4o1x5.dev/content/post/guides/nix/monitoring-via-prometheus/index.md
2024-05-18 21:39:39 +02:00

391 lines
11 KiB
Markdown

---
title: Monitor instances
description: Export metrics, collect them, visualize them.
date: 2024-05-17 07:00:00+0000
image: chris-yang-1tnS_BVy9Jk-unsplash.jpg
categories:
- Nix
- Guide
- Sysadmin
- Monitoring
tags:
- Nix
- Nginx
- Prometheus
- Exporters
- Monitoring
- Docker compose
draft: false
---
# Monitoring
Monitoring your instances allow you to keep track of servers load and its health overtime. Even looking at the stats once a day can make a huge difference as it allows you to prevent catastrophic disasters before they even happen.
I have been monitoring my servers with this method for years and I had many cases I was grateful for setting it all up.
In this small article I have included two guides to set these services up. First is with [NixOs](#nixos) and I also explain with [docker-compose](#docker-compose) but it's very sore as the main focus of this article is NixOS.
![Made with Excalidraw](graph1.png)
**Prometheus**
Prometheus is an open-source monitoring system. It helps to track, collect, and analyze
metrics from various applications and infrastructure components. It collects metrics from other software called _exporters_ that server a HTTP endpoint that return data in the prometheus data format.
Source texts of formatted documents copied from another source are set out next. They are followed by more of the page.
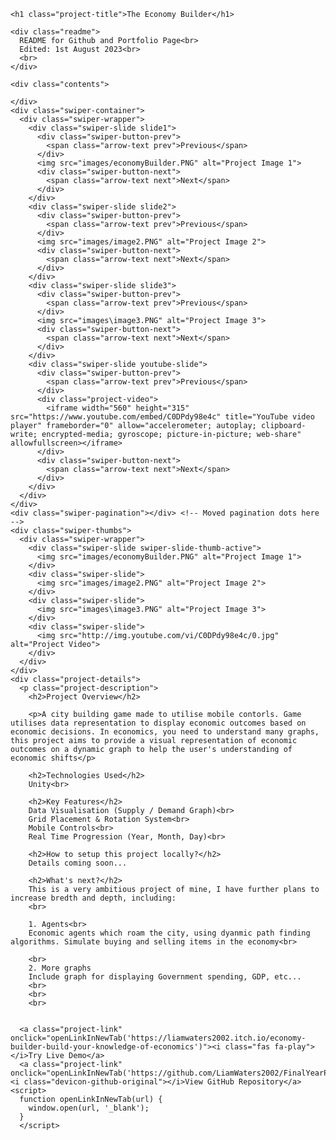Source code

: 
  <div class="project-container">

    <h1 class="project-title">The Economy Builder</h1>

    <div class="readme">
      README for Github and Portfolio Page<br>
      Edited: 1st August 2023<br>
      <br>
    </div>

    <div class="contents">
      
    </div>
    <div class="swiper-container">
      <div class="swiper-wrapper">
        <div class="swiper-slide slide1">
          <div class="swiper-button-prev">
            <span class="arrow-text prev">Previous</span>
          </div>
          <img src="images/economyBuilder.PNG" alt="Project Image 1">
          <div class="swiper-button-next">
            <span class="arrow-text next">Next</span>
          </div>
        </div>
        <div class="swiper-slide slide2">
          <div class="swiper-button-prev">
            <span class="arrow-text prev">Previous</span>
          </div>
          <img src="images/image2.PNG" alt="Project Image 2">
          <div class="swiper-button-next">
            <span class="arrow-text next">Next</span>
          </div>
        </div>
        <div class="swiper-slide slide3">
          <div class="swiper-button-prev">
            <span class="arrow-text prev">Previous</span>
          </div>
          <img src="images\image3.PNG" alt="Project Image 3">
          <div class="swiper-button-next">
            <span class="arrow-text next">Next</span>
          </div>
        </div>
        <div class="swiper-slide youtube-slide">
          <div class="swiper-button-prev">
            <span class="arrow-text prev">Previous</span>
          </div>
          <div class="project-video">
            <iframe width="560" height="315" src="https://www.youtube.com/embed/C0DPdy98e4c" title="YouTube video player" frameborder="0" allow="accelerometer; autoplay; clipboard-write; encrypted-media; gyroscope; picture-in-picture; web-share" allowfullscreen></iframe>
          </div>
          <div class="swiper-button-next">
            <span class="arrow-text next">Next</span>
          </div>
        </div>
      </div>
    </div>
    <div class="swiper-pagination"></div> <!-- Moved pagination dots here -->
    <div class="swiper-thumbs">
      <div class="swiper-wrapper">
        <div class="swiper-slide swiper-slide-thumb-active">
          <img src="images/economyBuilder.PNG" alt="Project Image 1">
        </div>
        <div class="swiper-slide">
          <img src="images/image2.PNG" alt="Project Image 2">
        </div>
        <div class="swiper-slide">
          <img src="images\image3.PNG" alt="Project Image 3">
        </div>
        <div class="swiper-slide">
          <img src="http://img.youtube.com/vi/C0DPdy98e4c/0.jpg" alt="Project Video">
        </div>
      </div>
    </div>
    <div class="project-details">
      <p class="project-description">
        <h2>Project Overview</h2>

        <p>A city building game made to utilise mobile contorls. Game utilises data representation to display economic outcomes based on economic decisions. In economics, you need to understand many graphs, this project aims to provide a visual representation of economic outcomes on a dynamic graph to help the user's understanding of economic shifts</p>

        <h2>Technologies Used</h2>
        Unity<br>

        <h2>Key Features</h2>
        Data Visualisation (Supply / Demand Graph)<br>
        Grid Placement & Rotation System<br>
        Mobile Controls<br>
        Real Time Progression (Year, Month, Day)<br>

        <h2>How to setup this project locally?</h2>
        Details coming soon...

        <h2>What's next?</h2>
        This is a very ambitious project of mine, I have further plans to increase bredth and depth, including:
        <br>

        1. Agents<br>
        Economic agents which roam the city, using dyanmic path finding algorithms. Simulate buying and selling items in the economy<br>

        <br>
        2. More graphs
        Include graph for displaying Government spending, GDP, etc...
        <br>
        <br>
        <br>


      <a class="project-link" onclick="openLinkInNewTab('https://liamwaters2002.itch.io/economy-builder-build-your-knowledge-of-economics')"><i class="fas fa-play"></i>Try Live Demo</a>
      <a class="project-link" onclick="openLinkInNewTab('https://github.com/LiamWaters2002/FinalYearProject')"><i class="devicon-github-original"></i>View GitHub Repository</a>
    <script>
      function openLinkInNewTab(url) {
        window.open(url, '_blank');
      }
      </script>
  </div>
<script src="https://unpkg.com/swiper/swiper-bundle.min.js"></script>
<script src="js\swiperImages.js"></script>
Here is an example from `node-exporter`
```nix
# curl http://localhost:9100
# HELP node_cpu_seconds_total Seconds the CPUs spent in each mode.
# TYPE node_cpu_seconds_total counter
node_cpu_seconds_total{cpu="0",mode="idle"} 2.54196405e+06
node_cpu_seconds_total{cpu="0",mode="iowait"} 4213.44
node_cpu_seconds_total{cpu="0",mode="irq"} 0
node_cpu_seconds_total{cpu="0",mode="nice"} 0.06
node_cpu_seconds_total{cpu="0",mode="softirq"} 743.4
...
```
**Grafana**
Grafana is an open-source data visualization and monitoring platform. It has hundreds of features embedded that can help you query from data sources like Prometheus, InfluxDB, MySQL and so on...
## NixOs
Nix makes it trivial to set up these services, as there are already predefined options for it in nixpkgs. I will give you example configuration files below that you can just copy and paste.
I have a guide on [remote deployment](/p/remote-deployments-on-nixos/) for NixOs, below you can see an example on a folder structure you can use to deploy the services.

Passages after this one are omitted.